WORK TO BE COMPLETED — Where an entry contains a picture, omit the picture and repeat the rest exactly.

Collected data
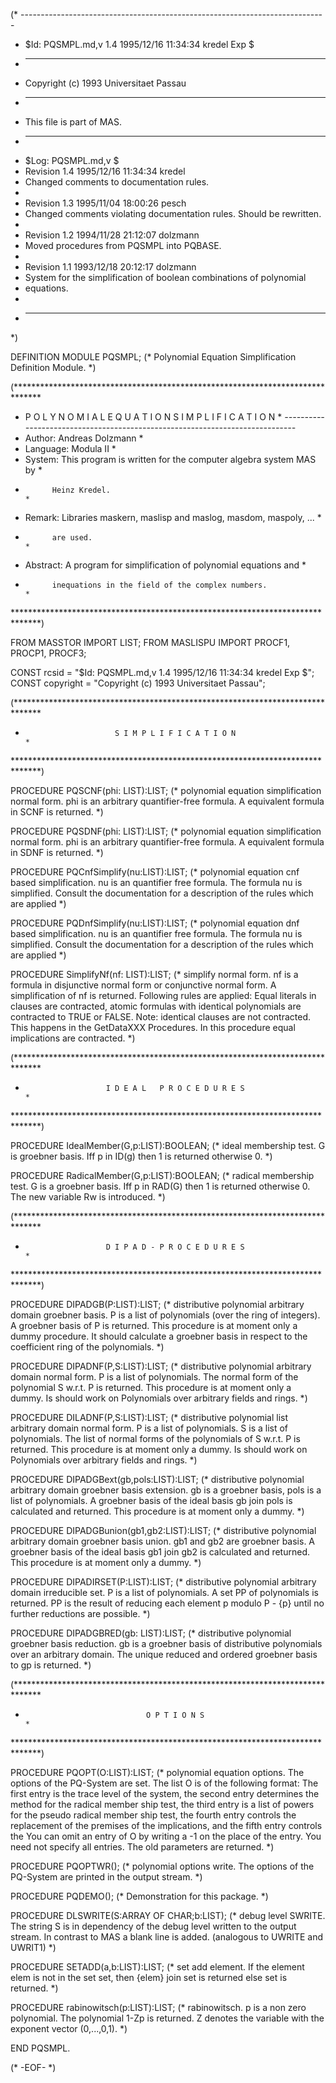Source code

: (* ----------------------------------------------------------------------------
 * $Id: PQSMPL.md,v 1.4 1995/12/16 11:34:34 kredel Exp $
 * ----------------------------------------------------------------------------
 * Copyright (c) 1993 Universitaet Passau
 * ----------------------------------------------------------------------------
 * This file is part of MAS.
 * ----------------------------------------------------------------------------
 * $Log: PQSMPL.md,v $
 * Revision 1.4  1995/12/16 11:34:34  kredel
 * Changed comments to documentation rules.
 *
 * Revision 1.3  1995/11/04  18:00:26  pesch
 * Changed comments violating documentation rules. Should be rewritten.
 *
 * Revision 1.2  1994/11/28  21:12:07  dolzmann
 * Moved procedures from PQSMPL into PQBASE.
 *
 * Revision 1.1  1993/12/18  20:12:17  dolzmann
 * System for the simplification of boolean combinations of polynomial 
 * equations.
 *
 * ----------------------------------------------------------------------------
 *)

DEFINITION MODULE PQSMPL;
(* Polynomial Equation Simplification Definition Module. *)

(******************************************************************************
*    P O L Y N O M I A L   E Q U A T I O N   S I M P L I F I C A T I O N      *
*-----------------------------------------------------------------------------*
* Author:   Andreas Dolzmann                                                  *
* Language: Modula II                                                         *
* System:   This program is written for the computer algebra system MAS by    *
*           Heinz Kredel.                                                     *
* Remark:   Libraries maskern, maslisp and maslog, masdom, maspoly, ...       *
*           are used.                                                         *
* Abstract: A program for simplification of polynomial equations and          *
*           inequations in the field of the complex numbers.                  *
******************************************************************************)

FROM MASSTOR 	IMPORT LIST;
FROM MASLISPU 	IMPORT PROCF1, PROCP1, PROCF3;

CONST rcsid = "$Id: PQSMPL.md,v 1.4 1995/12/16 11:34:34 kredel Exp $";
CONST copyright = "Copyright (c) 1993 Universitaet Passau";


(******************************************************************************
*                         S I M P L I F I C A T I O N                         *
******************************************************************************)

PROCEDURE PQSCNF(phi: LIST):LIST;
(* polynomial equation simplification normal form. phi is an arbitrary 
quantifier-free formula. A equivalent formula in SCNF is returned. *)

PROCEDURE PQSDNF(phi: LIST):LIST;
(* polynomial equation simplification normal form. phi is an arbitrary 
quantifier-free formula. A equivalent formula in SDNF is returned. *)

PROCEDURE PQCnfSimplify(nu:LIST):LIST;
(* polynomial equation cnf based simplification. nu is an quantifier free
formula. The formula nu is simplified. Consult the documentation for a 
description of the rules which are applied *)

PROCEDURE PQDnfSimplify(nu:LIST):LIST;
(* polynomial equation dnf based simplification. nu is an quantifier free
formula. The formula nu is simplified. Consult the documentation for a 
description of the rules which are applied *)

PROCEDURE SimplifyNf(nf: LIST):LIST;
(* simplify normal form. nf is a formula in disjunctive normal form or
conjunctive normal form. A simplification of nf is returned.
Following rules are applied: Equal literals in clauses are contracted,
atomic formulas with identical polynomials are contracted to TRUE or FALSE. 
Note: identical clauses are not contracted. This happens in the
GetDataXXX Procedures. In this procedure equal implications are contracted. *)


(******************************************************************************
*                       I D E A L   P R O C E D U R E S                       *
******************************************************************************)

PROCEDURE IdealMember(G,p:LIST):BOOLEAN;
(* ideal membership test. G is groebner basis. Iff p in ID(g) then 1 
is returned otherwise 0. *)

PROCEDURE RadicalMember(G,p:LIST):BOOLEAN;
(* radical membership test. G is a groebner basis. Iff p in RAD(G) then 1 is
returned otherwise 0. The new variable Rw is introduced. *)


(******************************************************************************
*                       D I P A D - P R O C E D U R E S                       *
******************************************************************************)

PROCEDURE DIPADGB(P:LIST):LIST;
(* distributive polynomial arbitrary domain groebner basis. P is a list of
polynomials (over the ring of integers). A groebner basis of P is returned.
This procedure is at moment only a dummy procedure. It should
calculate a groebner basis in respect to the coefficient ring of the
polynomials. *)

PROCEDURE DIPADNF(P,S:LIST):LIST;
(* distributive polynomial arbitrary domain normal form. P is a list of
polynomials. The normal form of the polynomial
S w.r.t. P is returned. This procedure is at moment only a dummy. Is should
work on Polynomials over arbitrary fields and rings. *)

PROCEDURE DILADNF(P,S:LIST):LIST;
(* distributive polynomial list arbitrary domain normal form. P is a list of
polynomials. S is a list of polynomials.
The list of normal forms of the polynomials of 
S w.r.t. P is returned. This procedure is at moment only a dummy. Is should
work on Polynomials over arbitrary fields and rings. *)

PROCEDURE DIPADGBext(gb,pols:LIST):LIST;
(* distributive polynomial arbitrary domain groebner basis extension.
gb is a groebner basis, pols is a list of polynomials.
A groebner basis of the ideal basis gb join pols is calculated and
returned. This procedure is at moment only a dummy. *)

PROCEDURE DIPADGBunion(gb1,gb2:LIST):LIST;
(* distributive polynomial arbitrary domain groebner basis union. gb1 and
gb2 are groebner basis. A groebner basis of the ideal basis gb1 join gb2
is calculated and returned. This procedure is at moment only a dummy. *)

PROCEDURE DIPADIRSET(P:LIST):LIST;
(* distributive polynomial arbitrary domain irreducible set. P is a list
of polynomials. A set PP of polynomials is returned. PP is the result of 
reducing each element p modulo P - {p} until no further reductions are 
possible. *)

PROCEDURE DIPADGBRED(gb: LIST):LIST;
(* distributive polynomial groebner basis reduction. gb is a groebner basis
of distributive polynomials over an arbitrary domain. 
The unique reduced and ordered groebner basis to gp is returned. *)

(******************************************************************************
*                                O P T I O N S                                *
******************************************************************************)
			
PROCEDURE PQOPT(O:LIST):LIST;
(* polynomial equation options. The options of the PQ-System are set.
The list O is of the following format: The first entry
is the trace level of the system, the second entry determines the method for 
the radical member ship test, the third entry is a list of powers for the 
pseudo radical member ship test, the fourth entry controls the replacement
of the premises of the implications, and the fifth entry controls the 
You can omit an entry of O 
by writing a -1 on the place of the entry. You need not specify all entries.
The old parameters are returned. *)

PROCEDURE PQOPTWR();
(* polynomial options write. The options of the PQ-System are printed in the
output stream. *)

PROCEDURE PQDEMO();
(* Demonstration for this package. *)

PROCEDURE DLSWRITE(S:ARRAY OF CHAR;b:LIST);
(* debug level SWRITE. The string S is in dependency of the debug level
written to the output stream. In contrast to MAS a blank line is added.
(analogous to UWRITE and UWRIT1) *)

PROCEDURE SETADD(a,b:LIST):LIST;
(* set add element. If the element elem is not in the set set, then
{elem} join set is returned else set is returned. *)

PROCEDURE rabinowitsch(p:LIST):LIST;
(* rabinowitsch. p is a non zero polynomial.
The polynomial 1-Zp is returned. Z denotes the variable with the exponent
vector (0,...,0,1). *)

END PQSMPL.

(* -EOF- *)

WRITTEN ANSWER —
Source code

: (* ----------------------------------------------------------------------------
 * $Id: PQSMPL.md,v 1.4 1995/12/16 11:34:34 kredel Exp $
 * ----------------------------------------------------------------------------
 * Copyright (c) 1993 Universitaet Passau
 * ----------------------------------------------------------------------------
 * This file is part of MAS.
 * ----------------------------------------------------------------------------
 * $Log: PQSMPL.md,v $
 * Revision 1.4  1995/12/16 11:34:34  kredel
 * Changed comments to documentation rules.
 *
 * Revision 1.3  1995/11/04  18:00:26  pesch
 * Changed comments violating documentation rules. Should be rewritten.
 *
 * Revision 1.2  1994/11/28  21:12:07  dolzmann
 * Moved procedures from PQSMPL into PQBASE.
 *
 * Revision 1.1  1993/12/18  20:12:17  dolzmann
 * System for the simplification of boolean combinations of polynomial 
 * equations.
 *
 * ----------------------------------------------------------------------------
 *)

DEFINITION MODULE PQSMPL;
(* Polynomial Equation Simplification Definition Module. *)

(******************************************************************************
*    P O L Y N O M I A L   E Q U A T I O N   S I M P L I F I C A T I O N      *
*-----------------------------------------------------------------------------*
* Author:   Andreas Dolzmann                                                  *
* Language: Modula II                                                         *
* System:   This program is written for the computer algebra system MAS by    *
*           Heinz Kredel.                                                     *
* Remark:   Libraries maskern, maslisp and maslog, masdom, maspoly, ...       *
*           are used.                                                         *
* Abstract: A program for simplification of polynomial equations and          *
*           inequations in the field of the complex numbers.                  *
******************************************************************************)

FROM MASSTOR 	IMPORT LIST;
FROM MASLISPU 	IMPORT PROCF1, PROCP1, PROCF3;

CONST rcsid = "$Id: PQSMPL.md,v 1.4 1995/12/16 11:34:34 kredel Exp $";
CONST copyright = "Copyright (c) 1993 Universitaet Passau";


(******************************************************************************
*                         S I M P L I F I C A T I O N                         *
******************************************************************************)

PROCEDURE PQSCNF(phi: LIST):LIST;
(* polynomial equation simplification normal form. phi is an arbitrary 
quantifier-free formula. A equivalent formula in SCNF is returned. *)

PROCEDURE PQSDNF(phi: LIST):LIST;
(* polynomial equation simplification normal form. phi is an arbitrary 
quantifier-free formula. A equivalent formula in SDNF is returned. *)

PROCEDURE PQCnfSimplify(nu:LIST):LIST;
(* polynomial equation cnf based simplification. nu is an quantifier free
formula. The formula nu is simplified. Consult the documentation for a 
description of the rules which are applied *)

PROCEDURE PQDnfSimplify(nu:LIST):LIST;
(* polynomial equation dnf based simplification. nu is an quantifier free
formula. The formula nu is simplified. Consult the documentation for a 
description of the rules which are applied *)

PROCEDURE SimplifyNf(nf: LIST):LIST;
(* simplify normal form. nf is a formula in disjunctive normal form or
conjunctive normal form. A simplification of nf is returned.
Following rules are applied: Equal literals in clauses are contracted,
atomic formulas with identical polynomials are contracted to TRUE or FALSE. 
Note: identical clauses are not contracted. This happens in the
GetDataXXX Procedures. In this procedure equal implications are contracted. *)


(******************************************************************************
*                       I D E A L   P R O C E D U R E S                       *
******************************************************************************)

PROCEDURE IdealMember(G,p:LIST):BOOLEAN;
(* ideal membership test. G is groebner basis. Iff p in ID(g) then 1 
is returned otherwise 0. *)

PROCEDURE RadicalMember(G,p:LIST):BOOLEAN;
(* radical membership test. G is a groebner basis. Iff p in RAD(G) then 1 is
returned otherwise 0. The new variable Rw is introduced. *)


(******************************************************************************
*                       D I P A D - P R O C E D U R E S                       *
******************************************************************************)

PROCEDURE DIPADGB(P:LIST):LIST;
(* distributive polynomial arbitrary domain groebner basis. P is a list of
polynomials (over the ring of integers). A groebner basis of P is returned.
This procedure is at moment only a dummy procedure. It should
calculate a groebner basis in respect to the coefficient ring of the
polynomials. *)

PROCEDURE DIPADNF(P,S:LIST):LIST;
(* distributive polynomial arbitrary domain normal form. P is a list of
polynomials. The normal form of the polynomial
S w.r.t. P is returned. This procedure is at moment only a dummy. Is should
work on Polynomials over arbitrary fields and rings. *)

PROCEDURE DILADNF(P,S:LIST):LIST;
(* distributive polynomial list arbitrary domain normal form. P is a list of
polynomials. S is a list of polynomials.
The list of normal forms of the polynomials of 
S w.r.t. P is returned. This procedure is at moment only a dummy. Is should
work on Polynomials over arbitrary fields and rings. *)

PROCEDURE DIPADGBext(gb,pols:LIST):LIST;
(* distributive polynomial arbitrary domain groebner basis extension.
gb is a groebner basis, pols is a list of polynomials.
A groebner basis of the ideal basis gb join pols is calculated and
returned. This procedure is at moment only a dummy. *)

PROCEDURE DIPADGBunion(gb1,gb2:LIST):LIST;
(* distributive polynomial arbitrary domain groebner basis union. gb1 and
gb2 are groebner basis. A groebner basis of the ideal basis gb1 join gb2
is calculated and returned. This procedure is at moment only a dummy. *)

PROCEDURE DIPADIRSET(P:LIST):LIST;
(* distributive polynomial arbitrary domain irreducible set. P is a list
of polynomials. A set PP of polynomials is returned. PP is the result of 
reducing each element p modulo P - {p} until no further reductions are 
possible. *)

PROCEDURE DIPADGBRED(gb: LIST):LIST;
(* distributive polynomial groebner basis reduction. gb is a groebner basis
of distributive polynomials over an arbitrary domain. 
The unique reduced and ordered groebner basis to gp is returned. *)

(******************************************************************************
*                                O P T I O N S                                *
******************************************************************************)
			
PROCEDURE PQOPT(O:LIST):LIST;
(* polynomial equation options. The options of the PQ-System are set.
The list O is of the following format: The first entry
is the trace level of the system, the second entry determines the method for 
the radical member ship test, the third entry is a list of powers for the 
pseudo radical member ship test, the fourth entry controls the replacement
of the premises of the implications, and the fifth entry controls the 
You can omit an entry of O 
by writing a -1 on the place of the entry. You need not specify all entries.
The old parameters are returned. *)

PROCEDURE PQOPTWR();
(* polynomial options write. The options of the PQ-System are printed in the
output stream. *)

PROCEDURE PQDEMO();
(* Demonstration for this package. *)

PROCEDURE DLSWRITE(S:ARRAY OF CHAR;b:LIST);
(* debug level SWRITE. The string S is in dependency of the debug level
written to the output stream. In contrast to MAS a blank line is added.
(analogous to UWRITE and UWRIT1) *)

PROCEDURE SETADD(a,b:LIST):LIST;
(* set add element. If the element elem is not in the set set, then
{elem} join set is returned else set is returned. *)

PROCEDURE rabinowitsch(p:LIST):LIST;
(* rabinowitsch. p is a non zero polynomial.
The polynomial 1-Zp is returned. Z denotes the variable with the exponent
vector (0,...,0,1). *)

END PQSMPL.

(* -EOF- *)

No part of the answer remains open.